But now, watching Jessica Wynne moving toward him, a reed-slender, womanly shadow, he knew a stirring so deep his fists balled, sending a stab of pain through his left shoulder and a reminder that he was crushing Frank Wynne’s gold locket in his other fist. Some sound must have escaped him, for she paused just as she entered the barn. It was an indecisive pause, as if she feared something here.

No, he didn’t want that. Never that.

He stuffed the locket into his watch pocket. “Ma’am—” He lurched to his feet, out of the shadows and into the arc of soft light emitted by the kerosene lantern she held.

She didn’t retreat a step, though she looked like she wanted to when her gaze widened and drifted over his bare chest. He imagined her back drew up as rigid and brittle as a dried-up twig. Thin fingers clutched at the platter she carried, and her breath seemed trapped in her chest. Her breasts pushed full and high against worn gray muslin.

He swallowed, his throat thick and bone-dry. Damn him for coming here, for every twisted fool’s reason he’d given himself to stay. Beneath it all, and not too far beneath it, he was a man, and as any man’s would, his body responded to hers, to the heat and the darkness and intimacy of this desolate farm, before conscience could tell him otherwise.

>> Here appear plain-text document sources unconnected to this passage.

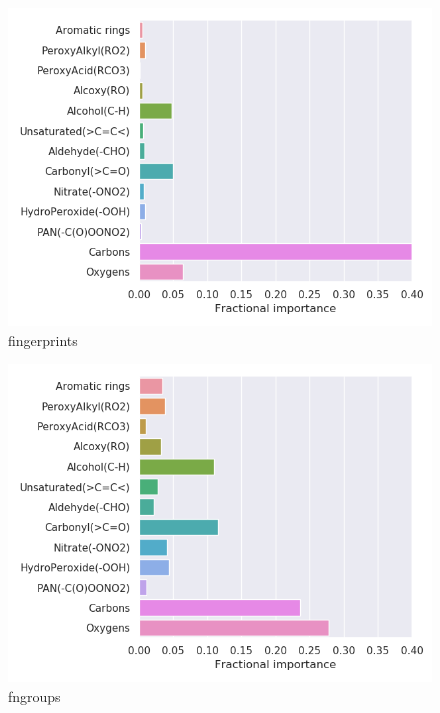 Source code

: \begin{subfigure}[b]{0.5\textwidth}
    \centering
    \includegraphics[width=\textwidth]{outputs/AE/fingerprints/legend.png}
    \caption{fingerprints}
    \label{fig:legend_AE_fingerprints}
\end{subfigure}
\begin{subfigure}[b]{0.5\textwidth}
    \centering
    \includegraphics[width=\textwidth]{outputs/AE/fngroups/legend.png}
    \caption{fngroups}
    \label{fig:legend_AE_fngroups}
\end{subfigure}
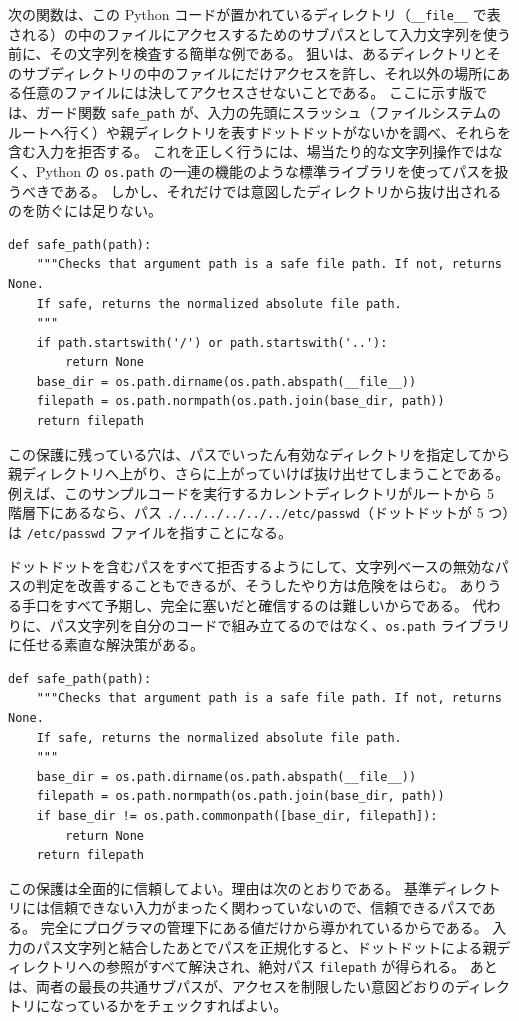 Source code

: \documentclass[uplatex]{jsarticle}
\def\label#1{}%
\begin{document}
\begin{exa}\label{exa:ch10-safe-path-insufficient}
次の関数は、この Python コードが置かれているディレクトリ（\texttt{\_\_file\_\_} で表される）の中のファイルにアクセスするためのサブパスとして入力文字列を使う前に、その文字列を検査する簡単な例である。
狙いは、あるディレクトリとそのサブディレクトリの中のファイルにだけアクセスを許し、それ以外の場所にある任意のファイルには決してアクセスさせないことである。
ここに示す版では、ガード関数 \texttt{safe\_path} が、入力の先頭にスラッシュ（ファイルシステムのルートへ行く）や親ディレクトリを表すドットドットがないかを調べ、それらを含む入力を拒否する。
これを正しく行うには、場当たり的な文字列操作ではなく、Python の \texttt{os.path} の一連の機能のような標準ライブラリを使ってパスを扱うべきである。
しかし、それだけでは意図したディレクトリから抜け出されるのを防ぐには足りない。
\begin{verbatim}
def safe_path(path):
    """Checks that argument path is a safe file path. If not, returns None.
    If safe, returns the normalized absolute file path.
    """
    if path.startswith('/') or path.startswith('..'):
        return None
    base_dir = os.path.dirname(os.path.abspath(__file__))
    filepath = os.path.normpath(os.path.join(base_dir, path))
    return filepath
\end{verbatim}
この保護に残っている穴は、パスでいったん有効なディレクトリを指定してから親ディレクトリへ上がり、さらに上がっていけば抜け出せてしまうことである。
例えば、このサンプルコードを実行するカレントディレクトリがルートから 5 階層下にあるなら、パス \verb|./../../../../../etc/passwd|（ドットドットが 5 つ）は \verb|/etc/passwd| ファイルを指すことになる。
\end{exa}

ドットドットを含むパスをすべて拒否するようにして、文字列ベースの無効なパスの判定を改善することもできるが、そうしたやり方は危険をはらむ。
ありうる手口をすべて予期し、完全に塞いだと確信するのは難しいからである。
代わりに、パス文字列を自分のコードで組み立てるのではなく、\texttt{os.path} ライブラリに任せる素直な解決策がある。

\begin{exa}\label{exa:ch10-safe-path}
\begin{verbatim}
def safe_path(path):
    """Checks that argument path is a safe file path. If not, returns None.
    If safe, returns the normalized absolute file path.
    """
    base_dir = os.path.dirname(os.path.abspath(__file__))
    filepath = os.path.normpath(os.path.join(base_dir, path))
    if base_dir != os.path.commonpath([base_dir, filepath]):
        return None
    return filepath
\end{verbatim}
この保護は全面的に信頼してよい。理由は次のとおりである。
基準ディレクトリには信頼できない入力がまったく関わっていないので、信頼できるパスである。
完全にプログラマの管理下にある値だけから導かれているからである。
入力のパス文字列と結合したあとでパスを正規化すると、ドットドットによる親ディレクトリへの参照がすべて解決され、絶対パス \texttt{filepath} が得られる。
あとは、両者の最長の共通サブパスが、アクセスを制限したい意図どおりのディレクトリになっているかをチェックすればよい。
\end{exa}
\end{document}
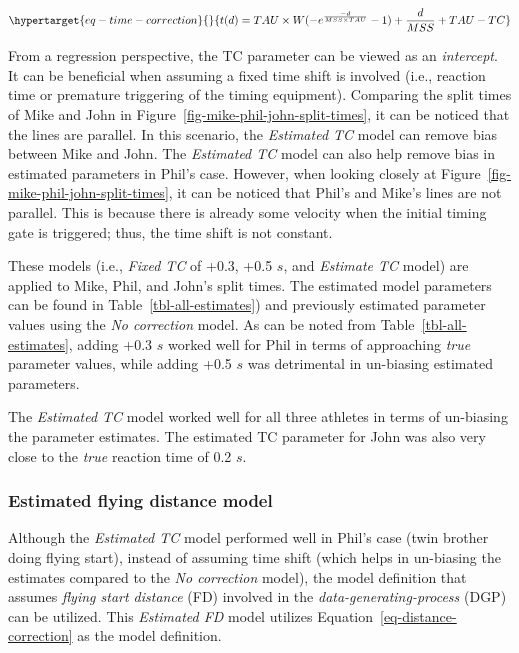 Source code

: \documentclass[
  letterpaper,
  DIV=11,
  numbers=noendperiod]{scrartcl}
\begin{document}
\begin{equation}\protect\hypertarget{eq-time-correction}{}{
  t(d) = TAU \times W(-e^{\frac{-d}{MSS \times TAU}} - 1) + \frac{d}{MSS} + TAU - TC 
}\label{eq-time-correction}\end{equation}

From a regression perspective, the TC parameter can be viewed as an
\emph{intercept}. It can be beneficial when assuming a fixed time shift
is involved (i.e., reaction time or premature triggering of the timing
equipment). Comparing the split times of Mike and John in
Figure~\ref{fig-mike-phil-john-split-times}, it can be noticed that the
lines are parallel. In this scenario, the \emph{Estimated TC} model can
remove bias between Mike and John. The \emph{Estimated TC} model can
also help remove bias in estimated parameters in Phil's case. However,
when looking closely at Figure~\ref{fig-mike-phil-john-split-times}, it
can be noticed that Phil's and Mike's lines are not parallel. This is
because there is already some velocity when the initial timing gate is
triggered; thus, the time shift is not constant.

These models (i.e., \emph{Fixed TC} of +0.3, +0.5 \(s\), and
\emph{Estimate TC} model) are applied to Mike, Phil, and John's split
times. The estimated model parameters can be found in
Table~\ref{tbl-all-estimates}) and previously estimated parameter values
using the \emph{No correction} model. As can be noted from
Table~\ref{tbl-all-estimates}, adding +0.3 \(s\) worked well for Phil in
terms of approaching \emph{true} parameter values, while adding +0.5
\(s\) was detrimental in un-biasing estimated parameters.

The \emph{Estimated TC} model worked well for all three athletes in
terms of un-biasing the parameter estimates. The estimated TC parameter
for John was also very close to the \emph{true} reaction time of 0.2
\(s\).

\hypertarget{estimated-flying-distance-model}{%
\subsubsection{Estimated flying distance
model}\label{estimated-flying-distance-model}}

Although the \emph{Estimated TC} model performed well in Phil's case
(twin brother doing flying start), instead of assuming time shift (which
helps in un-biasing the estimates compared to the \emph{No correction}
model), the model definition that assumes \emph{flying start distance}
(FD) involved in the \emph{data-generating-process} (DGP) can be
utilized. This \emph{Estimated FD} model utilizes
Equation~\ref{eq-distance-correction} as the model definition.
\end{document}
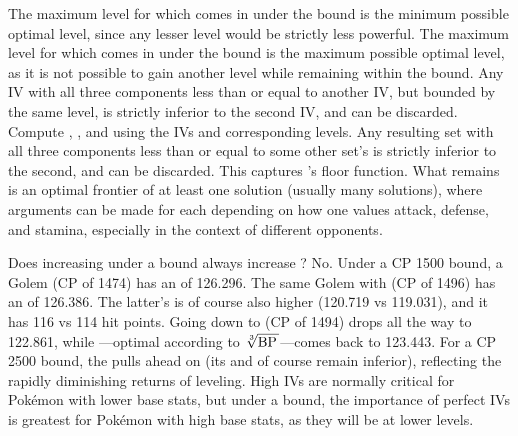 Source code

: The maximum level for which  comes in under the bound is the
 minimum possible optimal level, since any lesser level would be strictly less
 powerful.
The maximum level for which  comes in under the bound is the
 maximum possible optimal level, as it is not possible to gain another level
 while remaining within the bound.
Any IV with all three components less than or equal to another IV, but bounded
 by the same level, is strictly inferior to the second IV, and can be discarded.
Compute , , and \MHP{} using the IVs and corresponding levels.
Any resulting set with all three components less than or equal to some other set's
 is strictly inferior to the second, and can be discarded.
This captures \MHP{}'s floor function.
What remains is an optimal frontier of at least one solution (usually
 many solutions), where arguments can be made for each depending on how one
 values attack, defense, and stamina, especially in the context of different
 opponents.

Does increasing  under a bound always increase ? No.
Under a CP 1500 bound, a  Golem (CP of 1474) has an  of 126.296.
The same Golem with  (CP of 1496) has an  of 126.386.
The latter's  is of course also higher (120.719 vs 119.031), and it
 has 116 vs 114 hit points.
Going down to  (CP of 1494) drops all the way to 122.861,
 while ---optimal according to $\sqrt[3]{\mbox{BP}\,}$---comes back to 123.443.
For a CP 2500 bound, the  pulls ahead on  (its  and \MHP of course remain inferior),
 reflecting the rapidly diminishing returns of leveling.
High IVs are normally critical for Pokémon with lower base stats, but under a bound, the importance of perfect IVs
 is greatest for Pokémon with high base stats, as they will be at lower levels.

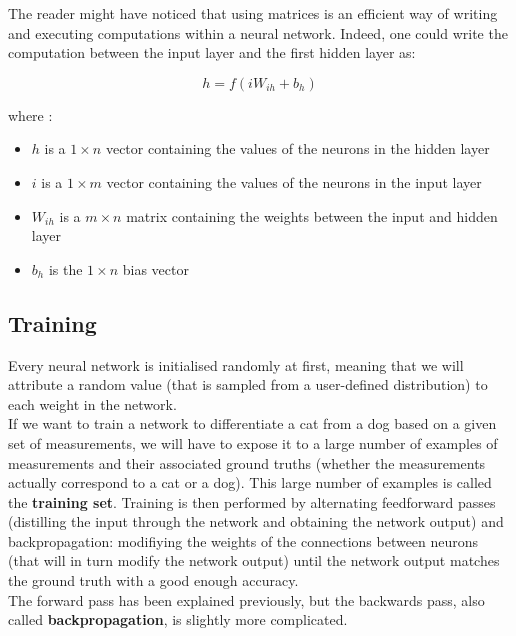 The reader might have noticed that using matrices is an efficient way of writing
and executing computations within a neural network. Indeed, one could write
the computation between the input layer and the first hidden layer as: 

$$ h = f(iW_{ih} + b_h) $$

\noindent where : 
\begin{itemize}
	\item $h$ is a $1\times n$ vector containing the values of the neurons 
		in the hidden layer
	\item $i$ is a $1\times m$ vector containing the values of the neurons
		in the input layer
	\item $W_{ih}$ is a $m\times n$ matrix containing the weights between
		the input and hidden layer
	\item $b_h$ is the $1\times n$ bias vector 
\end{itemize}

\subsection{Training}
\label{nn:training}
Every neural network is initialised randomly at first, meaning that we will
attribute a random value (that is sampled from a user-defined distribution)
to each weight in the network.\\

If we want to train a network to differentiate a cat from a dog based on a
given set of measurements, we will have to expose it to a large number of examples
of measurements and their associated ground truths 
(whether the measurements actually correspond to a cat or a dog). This large
number of examples is called the \textbf{training set}. 
Training is
then performed by alternating feedforward passes (distilling the input through
the network and obtaining the network output) and backpropagation: modifiying 
the weights of the connections between neurons (that will in turn modify 
the network output) until the network output matches the ground truth with 
a good enough accuracy.\\

The forward pass has been explained previously, but the backwards pass, also
called \textbf{backpropagation}, is slightly more complicated.\\

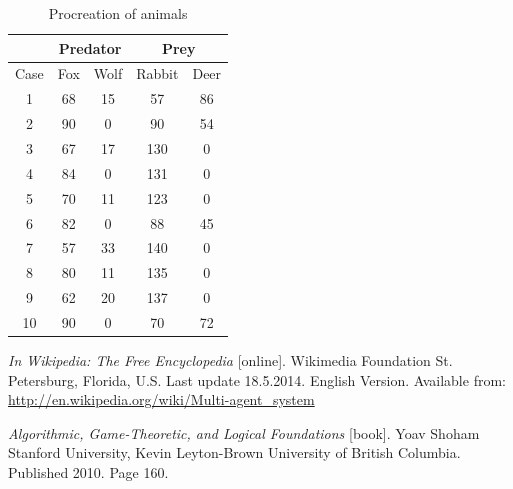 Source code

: \documentclass[11pt]{article}
\begin{document}
{	
	
	\begin{table}[p!]
	\centering
	\begin{tabular}{| c | c | c || c | c |}
	\hline
	&\multicolumn{2}{|c||}{Predator} & \multicolumn{2}{c|}{Prey} \\
	\hline
	Case & Fox & Wolf & Rabbit & Deer \\
	\hline
	1 & 68 & 15 & 57 & 86 \\
	\hline
	2 & 90 & 0 & 90 & 54 \\
	\hline
	3 & 67 & 17 & 130 & 0 \\
	\hline
	4 & 84 & 0 & 131 & 0 \\
	\hline
	5 & 70 & 11 & 123 & 0 \\
	\hline
	6 & 82 & 0 & 88 & 45 \\
	\hline
	7 & 57 & 33 & 140 & 0 \\
	\hline
	8 & 80 & 11 & 135 & 0 \\
	\hline
	9 & 62 & 20 & 137 & 0 \\
	\hline
	10 & 90 & 0 & 70 & 72 \\
	\hline
	\end{tabular}
	\caption{Procreation of animals}
	\label{tab:procreationTable}
	
	\end{table}
}
\newpage

\begin{thebibliography}{9}

\emph{In Wikipedia: The Free Encyclopedia} [online]. Wikimedia Foundation St. Petersburg, Florida, U.S. Last update 18.5.2014. English Version. Available from: \url{http://en.wikipedia.org/wiki/Multi-agent_system}

\emph{Algorithmic, Game-Theoretic,
and Logical Foundations} [book]. Yoav Shoham Stanford University, Kevin Leyton-Brown University of British Columbia. Published 2010. Page 160. 

\end{thebibliography}
\end{document}
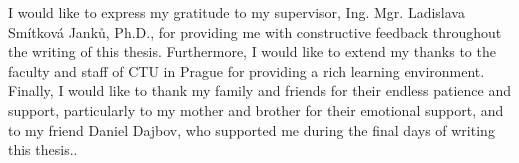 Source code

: 
\begin{acknowledgmentpage}

I would like to express my gratitude to my supervisor, Ing. Mgr. Ladislava Smítková Janků, Ph.D., for providing me with constructive feedback throughout the writing of this thesis. Furthermore, I would like to extend my thanks to the faculty and staff of CTU in Prague for providing a rich learning environment. Finally, I would like to thank my family and friends for their endless patience and support, particularly to my mother and brother for their emotional support, and to my friend Daniel Dajbov, who supported me during the final days of writing this thesis..


\end{acknowledgmentpage} 

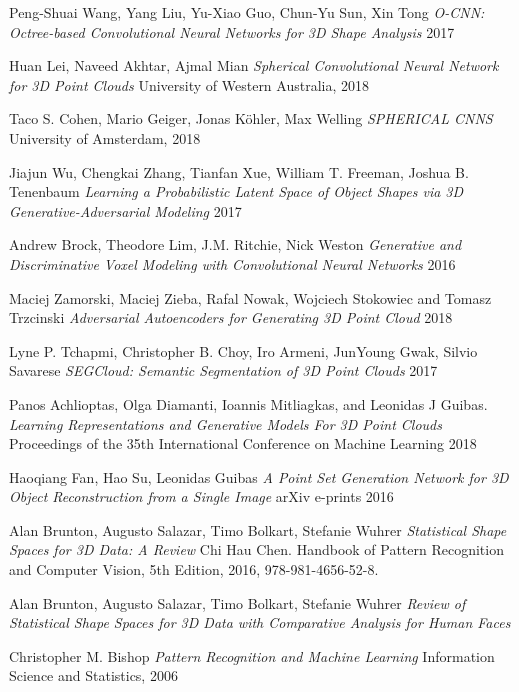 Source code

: \begin{thebibliography}{00}
 Peng-Shuai Wang, Yang Liu, Yu-Xiao Guo, Chun-Yu Sun, Xin Tong
\emph{O-CNN: Octree-based Convolutional Neural Networks for 3D Shape Analysis} 2017

 Huan Lei, Naveed Akhtar, Ajmal Mian
\emph{Spherical Convolutional Neural Network for 3D Point Clouds} University of Western Australia, 2018

 Taco S. Cohen, Mario Geiger, Jonas Köhler, Max Welling
\emph{SPHERICAL CNNS} University of Amsterdam, 2018

 Jiajun Wu, Chengkai Zhang, Tianfan Xue, William T. Freeman, Joshua B. Tenenbaum
\emph{Learning a Probabilistic Latent Space of Object Shapes via 3D Generative-Adversarial Modeling} 2017

 Andrew Brock, Theodore Lim, J.M. Ritchie, Nick Weston
\emph{Generative and Discriminative Voxel Modeling with Convolutional Neural Networks} 2016

 Maciej Zamorski, Maciej Zieba, Rafal Nowak, Wojciech Stokowiec and Tomasz Trzcinski
\emph{Adversarial Autoencoders for Generating 3D Point Cloud} 2018

 Lyne P. Tchapmi, Christopher B. Choy, Iro Armeni, JunYoung Gwak, Silvio Savarese
\emph{SEGCloud: Semantic Segmentation of 3D Point Clouds} 2017

 Panos Achlioptas, Olga Diamanti, Ioannis Mitliagkas, and Leonidas J Guibas.
\emph{Learning Representations and Generative Models For 3D Point Clouds} Proceedings
of the 35th International Conference on Machine Learning 2018

 Haoqiang Fan, Hao Su, Leonidas Guibas
\emph{A Point Set Generation Network for 3D Object Reconstruction from a Single Image} arXiv e-prints 2016

 Alan Brunton, Augusto Salazar, Timo Bolkart, Stefanie Wuhrer
\emph{Statistical Shape Spaces for 3D Data: A Review} Chi Hau Chen. Handbook of Pattern Recognition and Computer Vision, 5th Edition, 2016, 978-981-4656-52-8. 

 Alan Brunton, Augusto Salazar, Timo Bolkart, Stefanie Wuhrer
\emph{Review of Statistical Shape Spaces for 3D Data with Comparative Analysis for Human Faces}

 Christopher M. Bishop
\emph{Pattern Recognition and Machine Learning} Information Science and Statistics, 2006



\end{thebibliography}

“I brought you supper,” she said, her fingers still gripping the platter as though she dared not let it go.

“Soup,” he said. He watched the steam rise from the bowl. Hot soup on a hot, dry Kansas evening. He knew he’d eat it all and sweat the night away on his thick bedroll. All that was left in his saddlebags was stale bacon wrapped in cheesecloth, and coffee. “Thank you, ma’am.”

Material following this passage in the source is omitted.